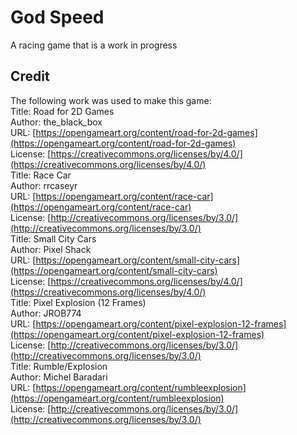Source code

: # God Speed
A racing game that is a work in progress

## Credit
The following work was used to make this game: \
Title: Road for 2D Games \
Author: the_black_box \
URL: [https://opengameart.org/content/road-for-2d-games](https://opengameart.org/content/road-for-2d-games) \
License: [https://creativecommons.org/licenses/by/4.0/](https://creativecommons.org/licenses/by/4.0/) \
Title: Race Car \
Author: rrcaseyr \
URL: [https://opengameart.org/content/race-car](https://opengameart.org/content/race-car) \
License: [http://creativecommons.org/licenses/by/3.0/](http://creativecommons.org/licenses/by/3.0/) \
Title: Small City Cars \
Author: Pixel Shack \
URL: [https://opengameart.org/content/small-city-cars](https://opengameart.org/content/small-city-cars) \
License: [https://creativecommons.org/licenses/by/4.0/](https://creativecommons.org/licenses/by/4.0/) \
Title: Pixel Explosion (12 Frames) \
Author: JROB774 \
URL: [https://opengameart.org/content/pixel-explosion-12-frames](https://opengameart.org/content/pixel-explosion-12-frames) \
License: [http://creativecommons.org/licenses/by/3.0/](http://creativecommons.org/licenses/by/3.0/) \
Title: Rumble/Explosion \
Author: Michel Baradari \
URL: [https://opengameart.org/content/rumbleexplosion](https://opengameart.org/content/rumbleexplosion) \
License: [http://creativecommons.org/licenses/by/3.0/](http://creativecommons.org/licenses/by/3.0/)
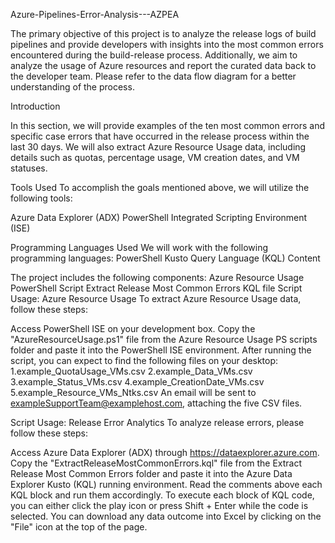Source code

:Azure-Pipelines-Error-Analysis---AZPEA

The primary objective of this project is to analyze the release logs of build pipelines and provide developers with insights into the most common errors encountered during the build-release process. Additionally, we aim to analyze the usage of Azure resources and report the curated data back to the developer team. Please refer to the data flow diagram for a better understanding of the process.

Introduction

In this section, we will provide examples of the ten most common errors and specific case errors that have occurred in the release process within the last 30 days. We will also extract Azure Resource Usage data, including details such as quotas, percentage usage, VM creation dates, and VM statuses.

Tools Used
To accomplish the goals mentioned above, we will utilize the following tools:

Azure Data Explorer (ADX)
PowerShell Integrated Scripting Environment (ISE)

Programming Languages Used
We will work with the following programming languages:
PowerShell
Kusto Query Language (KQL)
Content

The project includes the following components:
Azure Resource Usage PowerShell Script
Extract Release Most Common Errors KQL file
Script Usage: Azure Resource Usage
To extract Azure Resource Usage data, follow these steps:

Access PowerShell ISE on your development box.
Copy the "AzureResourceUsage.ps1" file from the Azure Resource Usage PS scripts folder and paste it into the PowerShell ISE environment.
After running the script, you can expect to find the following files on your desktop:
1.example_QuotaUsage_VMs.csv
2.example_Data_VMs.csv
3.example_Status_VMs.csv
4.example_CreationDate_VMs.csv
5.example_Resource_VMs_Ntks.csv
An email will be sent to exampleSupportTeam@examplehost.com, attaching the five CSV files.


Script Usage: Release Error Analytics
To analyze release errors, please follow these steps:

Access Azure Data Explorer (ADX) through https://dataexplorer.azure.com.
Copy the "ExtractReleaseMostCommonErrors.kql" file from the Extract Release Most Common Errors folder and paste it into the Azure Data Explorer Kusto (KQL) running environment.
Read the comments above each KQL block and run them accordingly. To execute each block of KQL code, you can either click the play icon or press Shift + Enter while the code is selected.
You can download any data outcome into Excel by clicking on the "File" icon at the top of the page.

--- --- ---

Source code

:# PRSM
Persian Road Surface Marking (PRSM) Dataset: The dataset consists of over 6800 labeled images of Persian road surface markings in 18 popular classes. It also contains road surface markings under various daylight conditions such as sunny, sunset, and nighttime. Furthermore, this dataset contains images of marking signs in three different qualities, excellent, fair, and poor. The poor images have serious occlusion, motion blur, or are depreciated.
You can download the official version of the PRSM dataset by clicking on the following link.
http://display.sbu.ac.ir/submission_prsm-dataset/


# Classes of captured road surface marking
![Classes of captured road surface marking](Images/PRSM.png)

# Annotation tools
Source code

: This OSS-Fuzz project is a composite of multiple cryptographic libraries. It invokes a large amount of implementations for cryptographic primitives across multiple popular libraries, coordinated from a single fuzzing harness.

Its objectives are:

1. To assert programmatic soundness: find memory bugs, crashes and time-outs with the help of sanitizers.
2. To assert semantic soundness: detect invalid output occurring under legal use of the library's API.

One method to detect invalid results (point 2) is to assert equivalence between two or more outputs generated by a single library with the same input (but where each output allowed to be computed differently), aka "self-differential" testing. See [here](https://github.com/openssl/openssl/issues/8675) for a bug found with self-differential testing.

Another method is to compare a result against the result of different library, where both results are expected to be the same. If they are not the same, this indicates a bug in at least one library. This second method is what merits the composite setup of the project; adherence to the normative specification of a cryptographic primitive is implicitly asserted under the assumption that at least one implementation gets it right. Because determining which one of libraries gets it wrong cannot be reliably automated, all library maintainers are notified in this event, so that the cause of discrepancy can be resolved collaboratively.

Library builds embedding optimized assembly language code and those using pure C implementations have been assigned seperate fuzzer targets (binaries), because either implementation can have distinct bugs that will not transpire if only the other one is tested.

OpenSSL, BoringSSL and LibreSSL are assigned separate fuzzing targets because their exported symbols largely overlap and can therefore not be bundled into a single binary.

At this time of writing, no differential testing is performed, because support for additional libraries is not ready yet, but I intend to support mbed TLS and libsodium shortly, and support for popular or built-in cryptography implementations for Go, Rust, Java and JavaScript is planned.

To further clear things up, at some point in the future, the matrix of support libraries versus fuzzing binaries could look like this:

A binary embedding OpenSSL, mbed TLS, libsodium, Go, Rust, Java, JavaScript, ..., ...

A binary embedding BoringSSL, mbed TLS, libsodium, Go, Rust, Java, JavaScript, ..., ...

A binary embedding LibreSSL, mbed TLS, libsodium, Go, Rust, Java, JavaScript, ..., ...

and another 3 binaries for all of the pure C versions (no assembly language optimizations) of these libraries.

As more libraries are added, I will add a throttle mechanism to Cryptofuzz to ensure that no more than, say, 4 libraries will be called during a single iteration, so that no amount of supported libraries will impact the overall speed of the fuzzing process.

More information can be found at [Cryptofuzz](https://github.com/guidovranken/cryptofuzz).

--- --- ---

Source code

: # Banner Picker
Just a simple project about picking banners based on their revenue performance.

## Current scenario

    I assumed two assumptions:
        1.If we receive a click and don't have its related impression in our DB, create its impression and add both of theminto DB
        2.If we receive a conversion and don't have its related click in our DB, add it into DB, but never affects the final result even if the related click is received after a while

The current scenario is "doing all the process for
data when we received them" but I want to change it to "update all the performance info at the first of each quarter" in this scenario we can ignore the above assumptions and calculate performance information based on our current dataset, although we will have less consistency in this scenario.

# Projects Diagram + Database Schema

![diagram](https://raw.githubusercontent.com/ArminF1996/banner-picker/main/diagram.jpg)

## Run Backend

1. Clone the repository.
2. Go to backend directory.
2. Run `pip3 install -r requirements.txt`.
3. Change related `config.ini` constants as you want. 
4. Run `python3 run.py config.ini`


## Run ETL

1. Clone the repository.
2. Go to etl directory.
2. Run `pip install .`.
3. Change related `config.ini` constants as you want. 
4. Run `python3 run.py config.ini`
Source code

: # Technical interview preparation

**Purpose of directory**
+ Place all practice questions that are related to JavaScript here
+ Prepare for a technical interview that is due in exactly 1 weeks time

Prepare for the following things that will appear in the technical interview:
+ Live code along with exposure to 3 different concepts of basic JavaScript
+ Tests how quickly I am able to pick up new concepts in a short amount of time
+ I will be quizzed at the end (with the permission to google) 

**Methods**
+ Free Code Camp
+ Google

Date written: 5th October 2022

--- --- ---

= WHAT THE TASK REQUIRES =
Working from the records above, write out verbatim only the lines from the line containing "Just a simple" through the line containing "The current scenario".

= TASK RESPONSE =
Just a simple project about picking banners based on their revenue performance.

## Current scenario

    I assumed two assumptions:
        1.If we receive a click and don't have its related impression in our DB, create its impression and add both of theminto DB
        2.If we receive a conversion and don't have its related click in our DB, add it into DB, but never affects the final result even if the related click is received after a while

The current scenario is "doing all the process for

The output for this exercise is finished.